La décision de traiter les kératoses actiniques ou de se contenter d’observer les lésions dépend de plusieurs facteurs. L’évaluation du risque d’évolution vers un carcinome épidermoïde cutané joue un rôle important. Pour choisir l’option thérapeutique la plus appropriée, il faut tenir compte des caractéristiques des lésions et des caractéristiques propres au patient.
Le Dr Nicole Kelleners-Smeets, du service de dermatologie du Maastricht University Medical Centre (NL), a présenté, lors de la réunion annuelle de l’EADO, les recommandations de la nouvelle ligne directrice interdisciplinaire sur le diagnostic, le traitement et la prévention des kératoses actiniques, des dysplasies épithéliales induites par les UV et de la carcinose de terrain, qui sera publiée dans le JEADV en 2024 [1,2]. Plusieurs sociétés savantes européennes, dont l’EADO (European Association of Dermato-Oncology), l ‘EDF (European Dermatology Forum) et l’EADV (European Academy of Dermatology and Venereology), ont joué un rôle majeur dans l’élaboration de ces lignes directrices [2]. La conférencière est l’un des nombreux co-auteurs, il s’agit donc pour ainsi dire de connaissances de première main [1,2].

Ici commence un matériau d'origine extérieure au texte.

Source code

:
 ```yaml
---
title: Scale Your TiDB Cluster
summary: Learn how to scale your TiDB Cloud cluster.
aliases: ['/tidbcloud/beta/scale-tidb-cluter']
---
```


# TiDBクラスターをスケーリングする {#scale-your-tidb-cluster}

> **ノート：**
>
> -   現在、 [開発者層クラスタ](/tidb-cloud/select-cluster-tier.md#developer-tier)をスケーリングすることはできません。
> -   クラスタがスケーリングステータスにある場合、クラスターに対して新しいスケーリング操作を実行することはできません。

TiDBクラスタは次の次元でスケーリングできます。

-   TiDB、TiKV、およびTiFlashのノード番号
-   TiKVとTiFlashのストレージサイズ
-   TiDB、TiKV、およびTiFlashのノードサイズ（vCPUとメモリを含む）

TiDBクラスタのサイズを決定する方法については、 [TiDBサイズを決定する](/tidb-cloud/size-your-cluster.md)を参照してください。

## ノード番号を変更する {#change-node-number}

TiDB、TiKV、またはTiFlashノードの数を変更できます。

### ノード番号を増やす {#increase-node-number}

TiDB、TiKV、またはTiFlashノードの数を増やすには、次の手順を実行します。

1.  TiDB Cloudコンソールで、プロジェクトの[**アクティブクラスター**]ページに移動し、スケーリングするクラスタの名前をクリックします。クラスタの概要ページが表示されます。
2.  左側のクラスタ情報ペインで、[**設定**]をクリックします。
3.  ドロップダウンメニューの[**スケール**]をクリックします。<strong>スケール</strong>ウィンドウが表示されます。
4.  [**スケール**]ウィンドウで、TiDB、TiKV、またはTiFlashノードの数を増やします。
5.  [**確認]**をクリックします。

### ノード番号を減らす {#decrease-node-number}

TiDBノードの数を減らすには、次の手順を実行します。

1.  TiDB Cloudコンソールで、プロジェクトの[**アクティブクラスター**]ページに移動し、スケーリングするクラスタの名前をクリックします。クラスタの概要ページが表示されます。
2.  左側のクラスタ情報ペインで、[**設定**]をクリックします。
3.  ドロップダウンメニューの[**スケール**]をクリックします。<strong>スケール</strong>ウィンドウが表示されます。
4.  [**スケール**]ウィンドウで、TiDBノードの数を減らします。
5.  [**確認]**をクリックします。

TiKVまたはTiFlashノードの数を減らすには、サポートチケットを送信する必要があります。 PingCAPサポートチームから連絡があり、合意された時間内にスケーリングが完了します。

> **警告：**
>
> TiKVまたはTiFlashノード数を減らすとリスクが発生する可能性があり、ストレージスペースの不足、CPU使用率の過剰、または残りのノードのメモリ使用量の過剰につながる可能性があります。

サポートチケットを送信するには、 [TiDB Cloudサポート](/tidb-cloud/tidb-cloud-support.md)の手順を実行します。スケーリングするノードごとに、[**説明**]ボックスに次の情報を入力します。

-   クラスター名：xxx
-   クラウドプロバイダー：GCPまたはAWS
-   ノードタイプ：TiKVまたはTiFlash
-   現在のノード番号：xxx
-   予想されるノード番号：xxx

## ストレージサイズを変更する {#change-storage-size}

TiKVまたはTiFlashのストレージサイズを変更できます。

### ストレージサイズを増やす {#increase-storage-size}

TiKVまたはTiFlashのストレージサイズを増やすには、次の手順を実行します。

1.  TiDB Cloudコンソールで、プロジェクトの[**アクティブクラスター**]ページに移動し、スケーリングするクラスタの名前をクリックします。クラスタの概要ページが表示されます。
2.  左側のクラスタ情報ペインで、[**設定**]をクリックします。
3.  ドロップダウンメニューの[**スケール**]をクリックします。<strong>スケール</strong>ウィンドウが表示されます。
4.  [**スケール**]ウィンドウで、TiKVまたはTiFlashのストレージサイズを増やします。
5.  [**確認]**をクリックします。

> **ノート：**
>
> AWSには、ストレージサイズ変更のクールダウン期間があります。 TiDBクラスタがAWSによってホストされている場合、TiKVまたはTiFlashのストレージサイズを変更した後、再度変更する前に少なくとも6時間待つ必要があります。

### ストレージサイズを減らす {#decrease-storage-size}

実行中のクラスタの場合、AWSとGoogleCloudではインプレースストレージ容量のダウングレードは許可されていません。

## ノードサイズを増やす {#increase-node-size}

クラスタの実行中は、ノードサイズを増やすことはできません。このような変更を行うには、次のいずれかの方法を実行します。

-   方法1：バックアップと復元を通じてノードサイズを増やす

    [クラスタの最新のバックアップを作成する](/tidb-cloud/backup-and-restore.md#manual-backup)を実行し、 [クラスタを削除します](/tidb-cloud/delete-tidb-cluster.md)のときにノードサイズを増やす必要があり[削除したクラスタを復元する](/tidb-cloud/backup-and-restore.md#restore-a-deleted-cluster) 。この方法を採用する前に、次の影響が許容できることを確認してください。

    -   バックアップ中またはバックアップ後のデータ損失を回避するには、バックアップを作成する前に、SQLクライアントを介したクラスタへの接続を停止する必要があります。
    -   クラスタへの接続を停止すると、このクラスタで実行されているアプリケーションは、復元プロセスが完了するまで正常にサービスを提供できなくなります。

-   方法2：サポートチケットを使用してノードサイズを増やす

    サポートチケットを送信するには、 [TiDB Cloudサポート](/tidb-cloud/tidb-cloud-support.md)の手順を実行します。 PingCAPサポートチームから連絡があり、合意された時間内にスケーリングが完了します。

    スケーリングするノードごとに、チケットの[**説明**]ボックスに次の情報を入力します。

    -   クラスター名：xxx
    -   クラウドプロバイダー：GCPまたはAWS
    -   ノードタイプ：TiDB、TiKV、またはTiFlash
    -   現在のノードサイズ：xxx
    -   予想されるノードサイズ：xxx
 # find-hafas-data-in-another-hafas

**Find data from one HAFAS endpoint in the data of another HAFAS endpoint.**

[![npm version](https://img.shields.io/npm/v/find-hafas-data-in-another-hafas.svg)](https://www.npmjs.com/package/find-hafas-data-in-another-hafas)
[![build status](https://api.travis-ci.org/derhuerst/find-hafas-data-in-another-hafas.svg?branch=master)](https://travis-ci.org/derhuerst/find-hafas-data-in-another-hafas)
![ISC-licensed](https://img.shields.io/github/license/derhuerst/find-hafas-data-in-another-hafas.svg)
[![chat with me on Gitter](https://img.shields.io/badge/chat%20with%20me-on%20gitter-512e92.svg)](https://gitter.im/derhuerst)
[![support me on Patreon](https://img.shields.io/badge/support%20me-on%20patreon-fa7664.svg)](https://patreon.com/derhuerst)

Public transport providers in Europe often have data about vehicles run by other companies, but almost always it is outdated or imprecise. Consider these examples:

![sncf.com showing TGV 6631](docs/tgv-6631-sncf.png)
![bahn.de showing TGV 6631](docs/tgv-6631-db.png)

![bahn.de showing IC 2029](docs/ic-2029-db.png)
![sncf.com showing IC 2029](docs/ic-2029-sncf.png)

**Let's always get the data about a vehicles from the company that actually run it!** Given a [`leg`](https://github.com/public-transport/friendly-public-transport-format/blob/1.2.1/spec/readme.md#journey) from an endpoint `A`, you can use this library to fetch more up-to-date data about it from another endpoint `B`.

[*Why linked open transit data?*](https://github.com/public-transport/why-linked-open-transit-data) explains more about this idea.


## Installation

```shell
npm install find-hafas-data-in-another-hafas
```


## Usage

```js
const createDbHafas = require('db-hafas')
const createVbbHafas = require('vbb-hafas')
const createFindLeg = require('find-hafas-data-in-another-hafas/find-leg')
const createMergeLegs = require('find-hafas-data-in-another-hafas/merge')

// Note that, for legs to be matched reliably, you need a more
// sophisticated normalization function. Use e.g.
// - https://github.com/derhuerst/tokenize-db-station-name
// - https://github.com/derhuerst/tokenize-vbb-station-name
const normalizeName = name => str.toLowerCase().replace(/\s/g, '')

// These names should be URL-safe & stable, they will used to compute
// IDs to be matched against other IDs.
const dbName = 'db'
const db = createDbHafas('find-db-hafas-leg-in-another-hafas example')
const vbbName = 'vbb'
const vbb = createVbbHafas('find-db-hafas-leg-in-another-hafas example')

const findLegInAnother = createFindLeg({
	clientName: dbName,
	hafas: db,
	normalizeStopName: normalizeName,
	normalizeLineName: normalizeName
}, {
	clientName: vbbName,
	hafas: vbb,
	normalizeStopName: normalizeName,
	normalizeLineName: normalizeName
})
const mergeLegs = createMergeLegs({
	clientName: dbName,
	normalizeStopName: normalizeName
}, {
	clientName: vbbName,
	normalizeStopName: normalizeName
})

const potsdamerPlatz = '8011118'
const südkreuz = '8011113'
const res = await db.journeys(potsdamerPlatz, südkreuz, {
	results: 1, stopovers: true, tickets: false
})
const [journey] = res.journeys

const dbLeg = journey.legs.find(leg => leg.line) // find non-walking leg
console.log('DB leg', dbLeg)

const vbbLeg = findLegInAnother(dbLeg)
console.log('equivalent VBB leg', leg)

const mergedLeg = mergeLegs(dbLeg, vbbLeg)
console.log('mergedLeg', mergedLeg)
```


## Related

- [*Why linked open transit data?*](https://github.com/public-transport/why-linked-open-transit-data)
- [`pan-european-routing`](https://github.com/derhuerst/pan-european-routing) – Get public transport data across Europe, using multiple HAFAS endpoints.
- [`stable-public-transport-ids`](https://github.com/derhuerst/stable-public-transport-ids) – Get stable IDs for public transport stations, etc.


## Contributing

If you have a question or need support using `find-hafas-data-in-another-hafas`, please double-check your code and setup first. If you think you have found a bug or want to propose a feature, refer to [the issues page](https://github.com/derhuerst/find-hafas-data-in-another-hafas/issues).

AK = kératose actinique ALA = acide aminolévulinique 5-FU = 5-fluorouracile MAL = méthylaminolévulinate PDT = thérapie photodynamique SA = acide salicylique |
Poser une indication thérapeutique au cas par cas
La kératose actinique (KA) est, par définition, une lésion précancéreuse qui peut évoluer vers un carcinome épidermoïde cutané invasif (cSCC). Les AK se présentent typiquement sous forme de macules ou de plaques squameuses ou hyperkératosiques, isolées ou confluentes (“carcinose de terrain”). L’indication du traitement doit être faite au cas par cas, en tenant compte des facteurs liés au patient et des caractéristiques de la lésion, a expliqué l’oratrice [1]. Il faut notamment prendre en compte la localisation et l’étendue des lésions, l’âge, les comorbidités, les antécédents de cancer de la peau, l’immunosuppression et les préférences du patient. En cas de risque accru, par exemple en raison de la présence de nombreux AK, d’un antécédent de CCSC et/ou d’un traitement immunosuppresseur en cours, le Dr Kelleners-Smeets a conseillé de convaincre les patients de faire traiter les AK [1]. Le risque de progression des AK vers un cSCC est estimé à 0,025-20% par an. Chez les patients ayant des antécédents de cSCC dans le champ de l’AK, le risque de développer un autre cSCC dans les 5 ans est de 40%. Mais le risque de progression est également nettement plus élevé chez les patients immunodéprimés. Lorsqu’une lésion est suspectée d’être un AK, l’évaluation diagnostique se base en premier lieu sur la présentation clinique et les caractéristiques dermatoscopiques. S’il existe des preuves qu’il pourrait s’agir d’un CSCC ou d’un autre diagnostic différentiel, une biopsie doit être effectuée.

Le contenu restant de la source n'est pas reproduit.